## Work task
Every line in the records below that holds "final" must be identified and copied.

___ Data to examine

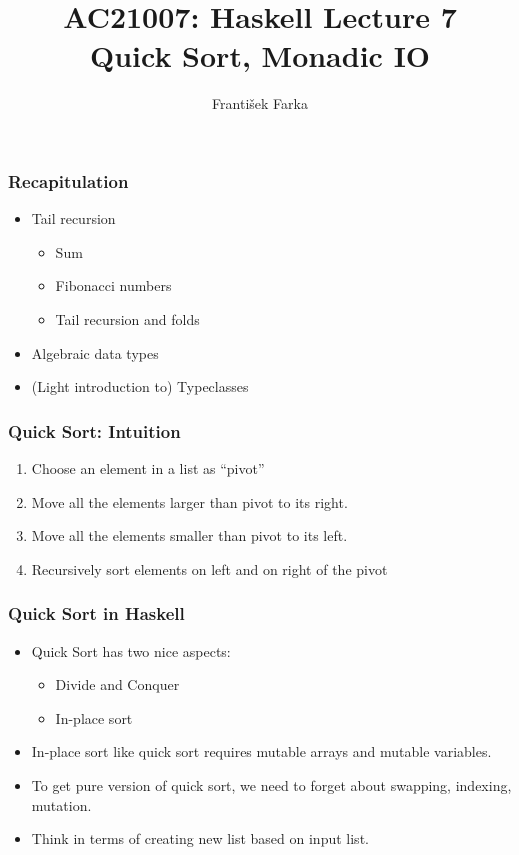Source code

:\documentclass[final,handout]{beamer}
\title[Haskell Lecture 7]{AC21007: Haskell Lecture 7\\
    Quick Sort,
    Monadic IO
}
\author[Franti\v{s}ek Farka]{Franti\v{s}ek Farka}
\date{}
\newcommand\BackgroundPicture[1]{%
  \setbeamertemplate{background}{%
   \parbox[c][\paperheight]{\paperwidth}{%
      \vfill \hfill
\texttt{[image: \#1]}
        \hfill \vfill
     }}}
\begin{document}
\BackgroundPicture{fondo1.png}
\begin{frame}
\titlepage
\end{frame}

\begin{frame}[fragile]
    \frametitle{Recapitulation}

    \begin{itemize}
        \item Tail recursion
            \begin{itemize}
                \item Sum
                \item Fibonacci numbers
                \item Tail recursion and folds
            \end{itemize}
        \item Algebraic data types
        \item (Light introduction to) Typeclasses
  \end{itemize}
\end{frame}  


\begin{frame}[fragile]
    \frametitle{Quick Sort: Intuition}

    \begin{enumerate}
        \item Choose an element in a list as ``pivot''
        \item Move all the elements larger than pivot to its right.
        \item Move all the elements smaller than pivot to its left.
        \item Recursively sort elements on left and on right of the pivot
    \end{enumerate}
\end{frame}

\begin{frame}[fragile]
    \frametitle{Quick Sort in Haskell}

    \begin{itemize}
        \item Quick Sort has two nice aspects:
            \begin{itemize}
                \item Divide and Conquer
                \item In-place sort
            \end{itemize}
        \item<2-> In-place sort like quick sort requires mutable arrays and
             mutable variables.
        \item<3-> To get pure version of quick sort, we need to forget about
                swapping, indexing, mutation.
        \item<4-> Think in terms of creating new list based on input list.
    \end{itemize}
\end{frame}
\end{document}
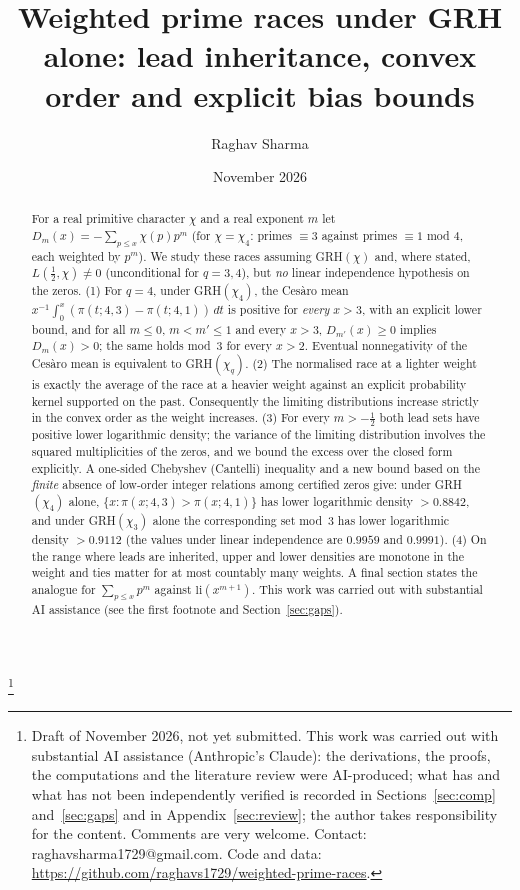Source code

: \documentclass[11pt]{amsart}
\theoremstyle{definition}
\numberwithin{equation}{section}
\begin{document}
\title[Weighted prime races under GRH alone]{Weighted prime races
under GRH alone: lead inheritance, convex order and explicit bias
bounds}

\author{Raghav Sharma}
\thanks{Draft of November 2026, not yet submitted. This work was
carried out with substantial AI assistance (Anthropic's Claude): the
derivations, the proofs, the computations and the literature review
were AI-produced; what has and what has not been independently
verified is recorded in Sections~\ref{sec:comp} and~\ref{sec:gaps}
and in Appendix~\ref{sec:review}; the author takes responsibility for
the content. Comments are very welcome. Contact:
raghavsharma1729@gmail.com. Code and data:
\url{https://github.com/raghavs1729/weighted-prime-races}.}
\date{November 2026}

\begin{abstract}
For a real primitive character $\chi$ and a real exponent $m$ let
$D_m(x)=-\sum_{p\le x}\chi(p)p^m$ (for $\chi=\chi_4$: primes
$\equiv3$ against primes $\equiv1$ mod $4$, each weighted by $p^m$).
We study these races assuming GRH$(\chi)$ and, where stated,
$L(\tfrac12,\chi)\ne0$ (unconditional for $q=3,4$), but \emph{no}
linear independence hypothesis on the zeros.
(1) For $q=4$, under GRH$(\chi_4)$, the Ces\`aro mean
$x^{-1}\int_0^x(\pi(t;4,3)-\pi(t;4,1))\,dt$ is positive for
\emph{every} $x>3$, with an explicit lower bound, and for all
$m\le0$, $m<m'\le1$ and every $x>3$, $D_{m'}(x)\ge0$ implies
$D_m(x)>0$; the same holds mod~$3$ for every $x>2$. Eventual
nonnegativity of the Ces\`aro mean is equivalent to GRH$(\chi_q)$.
(2) The normalised race at a lighter weight is exactly the average of
the race at a heavier weight against an explicit probability kernel
supported on the past. Consequently the limiting distributions
increase strictly in the convex order as the weight increases.
(3) For every $m>-\tfrac12$ both lead sets have positive lower
logarithmic density; the variance of the limiting distribution
involves the squared multiplicities of the zeros, and we bound the
excess over the closed form explicitly. A one-sided Chebyshev
(Cantelli) inequality and a new bound based on the \emph{finite}
absence of low-order integer relations among certified zeros give:
under GRH$(\chi_4)$ alone, $\{x:\pi(x;4,3)>\pi(x;4,1)\}$ has lower
logarithmic density $>0.8842$, and under GRH$(\chi_3)$ alone the
corresponding set mod~$3$ has lower logarithmic density $>0.9112$
(the values under linear independence are $0.9959$ and $0.9991$).
(4) On the range where leads are inherited, upper and lower densities
are monotone in the weight and ties matter for at most countably many
weights. A final section states the analogue for
$\sum_{p\le x}p^m$ against $\mathrm{li}(x^{m+1})$. This work was
carried out with substantial AI assistance (see the first footnote
and Section~\ref{sec:gaps}).
\end{abstract}
\end{document}
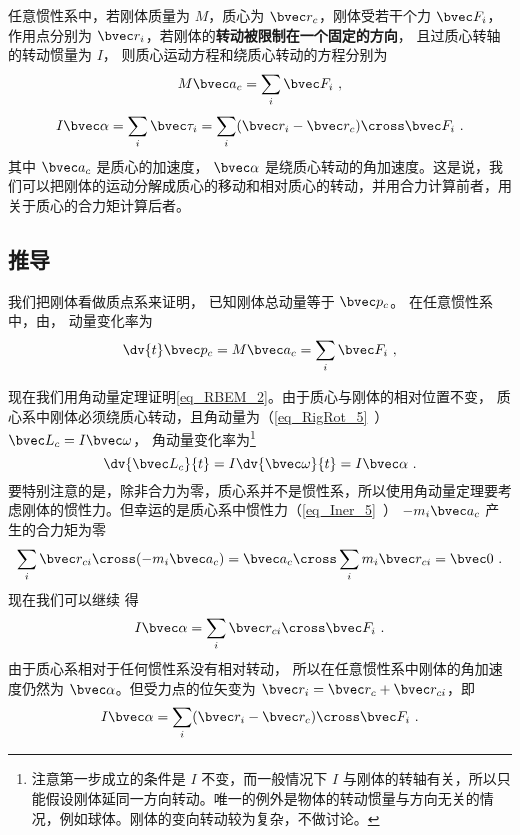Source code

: 

任意惯性系中，若刚体质量为 $M$，质心为 $\bvec r_c$，刚体受若干个力 $\bvec F_i$，作用点分别为 $\bvec r_i$，若刚体的\textbf{转动被限制在一个固定的方向}， 且过质心转轴的转动惯量为 $I$， 则质心运动方程和绕质心转动的方程分别为
\begin{equation}\label{eq_RBEM_1}
M\bvec a_c = \sum_i \bvec F_i~,
\end{equation}
\begin{equation}\label{eq_RBEM_2}
I \bvec \alpha = \sum_i \bvec \tau_i = \sum_i (\bvec r_i-\bvec r_c) \cross  \bvec F_i~.
\end{equation}
其中 $\bvec a_c$ 是质心的加速度， $\bvec \alpha$ 是绕质心转动的角加速度。这是说，我们可以把刚体的运动分解成质心的移动和相对质心的转动，并用合力计算前者，用关于质心的合力矩计算后者。

\subsection{推导}
我们把刚体看做质点系来证明， 已知刚体总动量等于 $\bvec p_c$。 在任意惯性系中，由， 动量变化率为
\begin{equation}
\dv{t} \bvec p_c = M \bvec a_c = \sum_i \bvec F_i~,
\end{equation}

现在我们用角动量定理证明\autoref{eq_RBEM_2}。由于质心与刚体的相对位置不变，%
质心系中刚体必须绕质心转动，且角动量为（\autoref{eq_RigRot_5}~） $\bvec L_c = I \bvec\omega$， 角动量变化率为\footnote{注意第一步成立的条件是 $I$ 不变，而一般情况下 $I$ 与刚体的转轴有关，所以只能假设刚体延同一方向转动。唯一的例外是物体的转动惯量与方向无关的情况，例如球体。刚体的变向转动较为复杂，不做讨论。}
\begin{equation}
\dv{\bvec L_c}{t} = I \dv{\bvec \omega}{t} = I \bvec\alpha~.
\end{equation}
要特别注意的是，除非合力为零，质心系并不是惯性系，所以使用角动量定理要考虑刚体的惯性力。但幸运的是质心系中惯性力（\autoref{eq_Iner_5}~） $-m_i \bvec a_c$ 产生的合力矩为零
\begin{equation}
\sum_i \bvec r_{ci}\cross (-m_i \bvec a_{c}) = \bvec a_{c} \cross \sum_i m_i \bvec r_{ci} = \bvec 0~.
\end{equation}
现在我们可以继续 得
\begin{equation}
I \bvec\alpha = \sum_i \bvec r_{ci} \cross  \bvec F_i~.
\end{equation}
由于质心系相对于任何惯性系没有相对转动， 所以在任意惯性系中刚体的角加速度仍然为 $\bvec\alpha$。但受力点的位矢变为 $\bvec r_i = \bvec r_c + \bvec r_{ci}$，即
\begin{equation}\label{eq_RBEM_7}
I \bvec \alpha = \sum_i (\bvec r_i-\bvec r_c) \cross  \bvec F_i~.
\end{equation}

______

## Task output
:\documentclass[final,handout]{beamer}
weights. A final section states the analogue for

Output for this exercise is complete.